Girato sotto forma di mockumentary, What We Do In The Shadows segue la vita notturna quotidiana di tre vampiri classici, Nandor (Kayvan Novak), Laszlo (Matt Berry) e Nadja (Nastasia Demetriou), del vampiro psichico Colin (Mark Proksch) e del famiglio di Nandor Guillermo (Harvey Guillen), da dieci anni amico e servitore nella speranza di essere trasformato a sua volta in vampiro.
Alternando nel formato le scene in presa diretta e le videoconfessioni torrentizie dei protagonisti la trama prende il via con l’annuncio della visita del Barone, un antico vampiro europeo giunto a Staten Island per dare nuova linfa alla missione di conquista e predominio dei territori americani da parte della genia vampira.
Ad affiancare una trama orizzontale per ora appena accennata si staglia il contrasto assurdo tra l’elemento soprannaturale e l’estrema quotidianità che permea l’esistenza dei protagonisti, coinvolti in una sorta di coinquilinaggio studentesco. La struttura vignettistica delle singole scene offre agli spettatori un punto di vista sulla surreale monotonia di un’esistenza immortale, dando vita ad un episodio in cui i trenta minuti scorrono veloci e divertenti. Veniamo subito a conoscenza di come la missione di conquista del Nuovo Mondo, inaugurata secoli prima, si sia arenata di fronte alla convivenza all’interno della casa, da dove i vampiri hanno imparato a riempire le proprie esistenze di futilità, perdendo di vista gli obiettivi originali e disconnettendosi man mano dalla realtà.

In maniera quasi inattesa per un’idea che pare trarre linfa più dalla sua estemporaneità ed efficacia che dalla possibilità di essere riproposta nel tempo, il pilot di What We Do In The Shadows sembra funzionare addirittura meglio rispetto al film originale. L’espansione dei confini, del parco dei personaggi – il vampiro psichico Colin, in grado di risucchiare l’energia vitale dalle persone infastidendole o coinvolgendole in conversazioni spossanti e tediose, è una nuova aggiunta – e della mitologia e la presenza di espedienti visivi come l’utilizzo di illustrazioni artistiche per raccontare le storie dei protagonisti forniscono ampio respiro, promettendo dieci episodi frizzanti e leggeri, in grado di intrattenere non solo una nicchia di appassionati ma un pubblico molto ampio.
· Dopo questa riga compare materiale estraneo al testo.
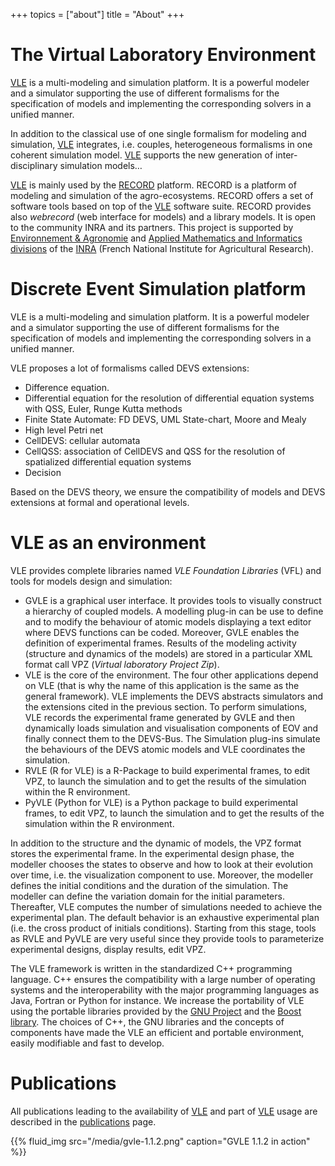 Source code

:+++
topics = ["about"]
title = "About"
+++

# The Virtual Laboratory Environment

[VLE][VLE] is a multi-modeling and simulation platform. It is a powerful
modeler and a simulator supporting the use of different formalisms for the
specification of models and implementing the corresponding solvers in a unified
manner.

In addition to the classical use of one single formalism for modeling and
simulation, [VLE][VLE] integrates, i.e. couples, heterogeneous formalisms in
one coherent simulation model. [VLE][VLE] supports the new generation of inter-
disciplinary simulation models…

[VLE] is mainly used by the [RECORD](http://www6.inra.fr/record/) platform.
RECORD is a platform of modeling and simulation of the agro-ecosystems. RECORD
offers a set of software tools based on top of the [VLE][VLE] software suite.
RECORD provides also  *webrecord* (web interface for models) and a library
models. It is open to the community INRA and its partners. This project is
supported by [Environnement & Agronomie](http://www.ea.inra.fr/en) and [Applied
Mathematics and Informatics divisions](http://www.mia.inra.fr/en) of the
[INRA](http://www.inra.fr/en) (French National Institute for Agricultural
Research).

# Discrete Event Simulation platform

VLE is a multi-modeling and simulation platform. It is a powerful modeler and a
simulator supporting the use of different formalisms for the specification of
models and implementing the corresponding solvers in a unified manner.

VLE proposes a lot of formalisms called DEVS extensions:

- Difference equation.
- Differential equation for the resolution of differential equation systems
  with QSS, Euler, Runge Kutta methods
- Finite State Automate: FD DEVS, UML State-chart, Moore and Mealy
- High level Petri net
- CellDEVS: cellular automata
- CellQSS: association of CellDEVS and QSS for the resolution of spatialized
  differential equation systems
- Decision

Based on the DEVS theory, we ensure the compatibility of models and DEVS
extensions at formal and operational levels.

# VLE as an environment

VLE provides complete libraries named *VLE Foundation Libraries* (VFL) and
tools for models design and simulation:

- GVLE is a graphical user interface. It provides tools to visually construct a
  hierarchy of coupled models. A modelling plug-in can be use to define and to
  modify the behaviour of atomic models displaying a text editor where DEVS
  functions can be coded. Moreover, GVLE enables the definition of experimental
  frames. Results of the modeling activity (structure and dynamics of the
  models) are stored in a particular XML format call VPZ (*Virtual laboratory
  Project Zip*).
- VLE is the core of the environment. The four other applications depend on VLE
  (that is why the name of this application is the same as the general
  framework). VLE implements the DEVS abstracts simulators and the extensions
  cited in the previous section. To perform simulations, VLE records the
  experimental frame generated by GVLE and then dynamically loads simulation
  and visualisation components of EOV and finally connect them to the DEVS-Bus.
  The Simulation plug-ins simulate the behaviours of the DEVS atomic models and
  VLE coordinates the simulation.
- RVLE (R for VLE) is a R-Package to build experimental frames, to edit VPZ, to
  launch the simulation and to get the results of the simulation within the R
  environment.
- PyVLE (Python for VLE) is a Python package to build experimental frames, to
  edit VPZ, to launch the simulation and to get the results of the simulation
  within the R environment.

In addition to the structure and the dynamic of models, the VPZ format stores
the experimental frame. In the experimental design phase, the modeller chooses
the states to observe and how to look at their evolution over time, i.e. the
visualization component to use. Moreover, the modeller defines the initial
conditions and the duration of the simulation. The modeller can define the
variation domain for the initial parameters. Thereafter, VLE computes the
number of simulations needed to achieve the experimental plan. The default
behavior is an exhaustive experimental plan (i.e. the cross product of initials
conditions). Starting from this stage, tools as RVLE and PyVLE are very useful
since they provide tools to parameterize experimental designs, display results,
edit VPZ.

The VLE framework is written in the standardized C++ programming language. C++
ensures the compatibility with a large number of operating systems and the
interoperability with the major programming languages as Java, Fortran or
Python for instance. We increase the portability of VLE using the portable
libraries provided by the [GNU Project](http://wwww.gnu.org) and the [Boost
library](http://www.boost.org). The choices of C++, the GNU libraries and the
concepts of components have made the VLE an efficient and portable environment,
easily modifiable and fast to develop.

# Publications

All publications leading to the availability of [VLE] and part of [VLE] usage
are described in the [publications] page.

{{% fluid_img src="/media/gvle-1.1.2.png" caption="GVLE 1.1.2 in action" %}}

   [VLE]: /about/vle-details
   [publications]: /about/publications
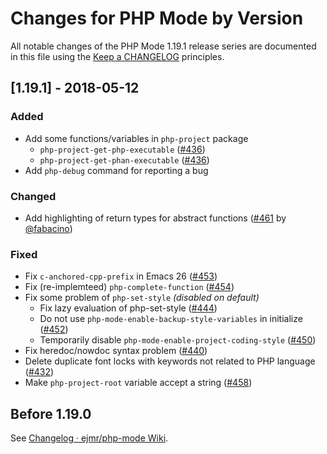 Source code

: # Changes for PHP Mode by Version

All notable changes of the PHP Mode 1.19.1 release series are documented in this file using the [Keep a CHANGELOG](http://keepachangelog.com/) principles.

## [1.19.1] - 2018-05-12

### Added

 * Add some functions/variables in `php-project` package
    * `php-project-get-php-executable` ([#436](https://github.com/ejmr/php-mode/pull/436))
    * `php-project-get-phan-executable` ([#436](https://github.com/ejmr/php-mode/pull/436))
 * Add `php-debug` command for reporting a bug

### Changed

 * Add highlighting of return types for abstract functions ([#461](https://github.com/ejmr/php-mode/pull/461) by [@fabacino](https://github.com/fabacino))

### Fixed

 * Fix `c-anchored-cpp-prefix` in Emacs 26 ([#453](https://github.com/ejmr/php-mode/pull/453))
 * Fix (re-implemteed) `php-complete-function` ([#454](https://github.com/ejmr/php-mode/pull/454))
 * Fix some problem of `php-set-style` *(disabled on default)*
   * Fix lazy evaluation of php-set-style ([#444](https://github.com/ejmr/php-mode/pull/444))
   * Do not use `php-mode-enable-backup-style-variables` in initialize ([#452](https://github.com/ejmr/php-mode/pull/452))
   * Temporarily disable `php-mode-enable-project-coding-style`  ([#450](https://github.com/ejmr/php-mode/pull/450))
 * Fix heredoc/nowdoc syntax problem ([#440](https://github.com/ejmr/php-mode/pull/440))
 * Delete duplicate font locks with keywords not related to PHP language ([#432](https://github.com/ejmr/php-mode/pull/432))
 * Make `php-project-root` variable accept a string ([#458](https://github.com/ejmr/php-mode/pull/458))

## Before 1.19.0

See [Changelog · ejmr/php-mode Wiki](https://github.com/ejmr/php-mode/wiki/Changelog).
Proprio il molto tempo a disposizione potrebbe rivelarsi il pedale del freno di What We Do In The Shadows. La forza dell’idea potrebbe smarrirsi nella sua applicazione, nella ripetizione delle stesse dinamiche. L’esistenza di una trama orizzontale sembra scongiurare questo rischio, impedendo allo show di incartapecorirsi su se stesso, ma saranno i prossimi episodi (quattro quelli ricevuti in anteprima da una critica particolarmente entusiasta) a dare il responso definitivo.
Il pilot di What We Do In The Shadows è un episodio decisamente godibile, divertente a più riprese, in grado di dare vitalità ad un formato, quello del mockumentary, che non ha più molto di innovativo. Il suo punto di forza sta proprio nella creatività e nella capacità esternata a più riprese di creare un universo – quello dei vampiri – in cui alle premesse sovrannaturali si sovrappongono l’assurdità e il disagio della quotidianità. Lo show di Waititi e Clement era atteso con una certa trepidazione da chiunque avesse visto il film e, per ora, si rivela essere un prodotto valido, meritevole delle ore necessarie alla visione.